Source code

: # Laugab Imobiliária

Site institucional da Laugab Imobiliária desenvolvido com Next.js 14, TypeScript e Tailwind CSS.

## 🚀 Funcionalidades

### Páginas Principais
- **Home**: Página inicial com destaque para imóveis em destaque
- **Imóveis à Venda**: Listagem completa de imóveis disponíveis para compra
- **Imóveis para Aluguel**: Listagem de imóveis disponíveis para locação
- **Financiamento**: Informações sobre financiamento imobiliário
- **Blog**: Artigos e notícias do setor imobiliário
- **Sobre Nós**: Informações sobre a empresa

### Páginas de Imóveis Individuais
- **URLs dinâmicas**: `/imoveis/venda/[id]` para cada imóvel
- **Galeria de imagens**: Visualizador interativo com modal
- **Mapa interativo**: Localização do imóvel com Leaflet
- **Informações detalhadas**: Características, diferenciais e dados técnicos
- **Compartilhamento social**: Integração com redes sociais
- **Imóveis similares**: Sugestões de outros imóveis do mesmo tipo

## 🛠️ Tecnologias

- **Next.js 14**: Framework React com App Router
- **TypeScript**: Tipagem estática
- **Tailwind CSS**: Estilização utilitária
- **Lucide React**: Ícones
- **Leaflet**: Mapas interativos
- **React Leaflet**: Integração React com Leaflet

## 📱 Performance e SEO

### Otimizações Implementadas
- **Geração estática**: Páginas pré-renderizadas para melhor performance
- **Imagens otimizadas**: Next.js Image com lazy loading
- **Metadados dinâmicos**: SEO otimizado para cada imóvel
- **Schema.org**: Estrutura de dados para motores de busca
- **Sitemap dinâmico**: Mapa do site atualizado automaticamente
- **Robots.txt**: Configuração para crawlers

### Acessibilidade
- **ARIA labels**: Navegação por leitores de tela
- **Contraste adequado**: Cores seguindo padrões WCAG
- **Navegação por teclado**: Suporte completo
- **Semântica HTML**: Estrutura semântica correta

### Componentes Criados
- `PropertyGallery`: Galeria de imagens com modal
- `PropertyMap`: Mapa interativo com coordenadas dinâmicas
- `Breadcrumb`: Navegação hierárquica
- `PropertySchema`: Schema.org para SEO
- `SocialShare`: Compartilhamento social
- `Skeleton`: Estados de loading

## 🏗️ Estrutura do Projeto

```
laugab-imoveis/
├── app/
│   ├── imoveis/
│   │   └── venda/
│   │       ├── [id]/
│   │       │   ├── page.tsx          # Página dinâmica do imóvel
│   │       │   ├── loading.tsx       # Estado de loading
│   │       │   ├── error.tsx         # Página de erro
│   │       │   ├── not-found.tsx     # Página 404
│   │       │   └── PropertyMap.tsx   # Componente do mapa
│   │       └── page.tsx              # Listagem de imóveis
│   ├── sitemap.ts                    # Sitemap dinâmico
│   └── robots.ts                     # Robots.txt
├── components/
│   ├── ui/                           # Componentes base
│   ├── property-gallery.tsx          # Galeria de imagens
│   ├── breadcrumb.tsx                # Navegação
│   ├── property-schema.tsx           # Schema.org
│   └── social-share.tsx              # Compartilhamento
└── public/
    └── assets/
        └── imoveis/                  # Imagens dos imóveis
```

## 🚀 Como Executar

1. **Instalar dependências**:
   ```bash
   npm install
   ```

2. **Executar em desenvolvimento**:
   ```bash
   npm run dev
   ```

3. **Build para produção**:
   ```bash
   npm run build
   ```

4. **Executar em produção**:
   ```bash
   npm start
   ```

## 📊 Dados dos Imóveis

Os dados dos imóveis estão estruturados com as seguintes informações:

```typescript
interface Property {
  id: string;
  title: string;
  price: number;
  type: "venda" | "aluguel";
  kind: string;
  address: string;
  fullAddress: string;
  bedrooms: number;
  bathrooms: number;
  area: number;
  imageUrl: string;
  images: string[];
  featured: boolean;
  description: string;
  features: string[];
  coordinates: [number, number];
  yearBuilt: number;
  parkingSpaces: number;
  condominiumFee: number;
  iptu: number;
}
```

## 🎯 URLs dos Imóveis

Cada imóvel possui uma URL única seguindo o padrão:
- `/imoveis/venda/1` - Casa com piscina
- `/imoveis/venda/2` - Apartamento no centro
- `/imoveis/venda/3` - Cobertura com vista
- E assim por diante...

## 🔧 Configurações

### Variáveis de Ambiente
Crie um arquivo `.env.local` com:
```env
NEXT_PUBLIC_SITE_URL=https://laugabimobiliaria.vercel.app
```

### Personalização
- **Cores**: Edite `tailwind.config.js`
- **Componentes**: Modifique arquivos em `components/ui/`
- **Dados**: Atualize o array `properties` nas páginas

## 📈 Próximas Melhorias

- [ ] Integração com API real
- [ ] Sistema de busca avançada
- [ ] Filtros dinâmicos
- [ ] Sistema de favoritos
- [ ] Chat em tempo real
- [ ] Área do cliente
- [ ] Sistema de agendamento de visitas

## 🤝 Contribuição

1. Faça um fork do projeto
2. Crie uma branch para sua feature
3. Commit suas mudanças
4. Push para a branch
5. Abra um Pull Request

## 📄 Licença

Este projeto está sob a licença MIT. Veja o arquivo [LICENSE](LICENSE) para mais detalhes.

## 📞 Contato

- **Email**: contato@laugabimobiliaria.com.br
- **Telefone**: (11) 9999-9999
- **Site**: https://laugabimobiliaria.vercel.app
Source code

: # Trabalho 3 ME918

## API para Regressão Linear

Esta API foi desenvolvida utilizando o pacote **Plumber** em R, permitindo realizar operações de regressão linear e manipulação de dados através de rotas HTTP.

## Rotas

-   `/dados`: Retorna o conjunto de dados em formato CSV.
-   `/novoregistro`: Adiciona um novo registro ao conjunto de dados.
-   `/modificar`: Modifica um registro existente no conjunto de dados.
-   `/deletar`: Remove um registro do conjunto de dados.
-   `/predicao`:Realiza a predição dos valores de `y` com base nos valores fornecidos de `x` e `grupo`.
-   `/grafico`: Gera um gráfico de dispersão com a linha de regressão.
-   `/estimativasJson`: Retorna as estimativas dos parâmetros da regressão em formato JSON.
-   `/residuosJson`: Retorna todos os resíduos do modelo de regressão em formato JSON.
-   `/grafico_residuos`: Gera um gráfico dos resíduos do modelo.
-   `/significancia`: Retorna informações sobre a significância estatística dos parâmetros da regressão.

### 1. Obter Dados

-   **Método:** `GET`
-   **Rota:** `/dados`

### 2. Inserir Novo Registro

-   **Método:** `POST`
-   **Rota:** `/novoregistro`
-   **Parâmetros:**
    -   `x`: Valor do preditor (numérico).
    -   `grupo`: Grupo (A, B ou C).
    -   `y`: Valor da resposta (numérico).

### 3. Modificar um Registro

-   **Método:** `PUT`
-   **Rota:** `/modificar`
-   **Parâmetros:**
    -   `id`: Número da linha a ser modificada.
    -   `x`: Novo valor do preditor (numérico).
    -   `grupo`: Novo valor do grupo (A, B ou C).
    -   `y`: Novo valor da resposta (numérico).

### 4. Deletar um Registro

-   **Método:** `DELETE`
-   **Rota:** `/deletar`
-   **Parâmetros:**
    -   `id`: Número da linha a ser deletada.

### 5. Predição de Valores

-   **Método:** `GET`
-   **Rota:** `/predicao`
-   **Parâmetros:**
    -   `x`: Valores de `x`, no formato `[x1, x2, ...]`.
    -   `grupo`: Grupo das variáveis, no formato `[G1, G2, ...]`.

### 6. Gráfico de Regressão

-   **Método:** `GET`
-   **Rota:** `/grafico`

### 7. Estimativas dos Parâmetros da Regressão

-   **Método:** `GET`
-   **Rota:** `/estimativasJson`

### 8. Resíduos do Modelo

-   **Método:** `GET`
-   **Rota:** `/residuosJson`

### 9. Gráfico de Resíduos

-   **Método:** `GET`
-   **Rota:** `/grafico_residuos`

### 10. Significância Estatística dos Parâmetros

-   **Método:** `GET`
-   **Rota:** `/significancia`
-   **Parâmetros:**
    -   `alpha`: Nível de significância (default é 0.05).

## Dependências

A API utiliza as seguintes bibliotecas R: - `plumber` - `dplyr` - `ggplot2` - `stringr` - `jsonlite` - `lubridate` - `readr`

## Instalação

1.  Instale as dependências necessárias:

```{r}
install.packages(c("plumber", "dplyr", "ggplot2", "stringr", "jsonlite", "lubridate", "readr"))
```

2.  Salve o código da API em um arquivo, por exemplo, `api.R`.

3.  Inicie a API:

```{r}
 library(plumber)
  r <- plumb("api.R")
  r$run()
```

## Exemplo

Action item ->
Search the lines above for the string "Robots", then show every one that has it.

Solved problem ->
- **Robots.txt**: Configuração para crawlers
│   └── robots.ts                     # Robots.txt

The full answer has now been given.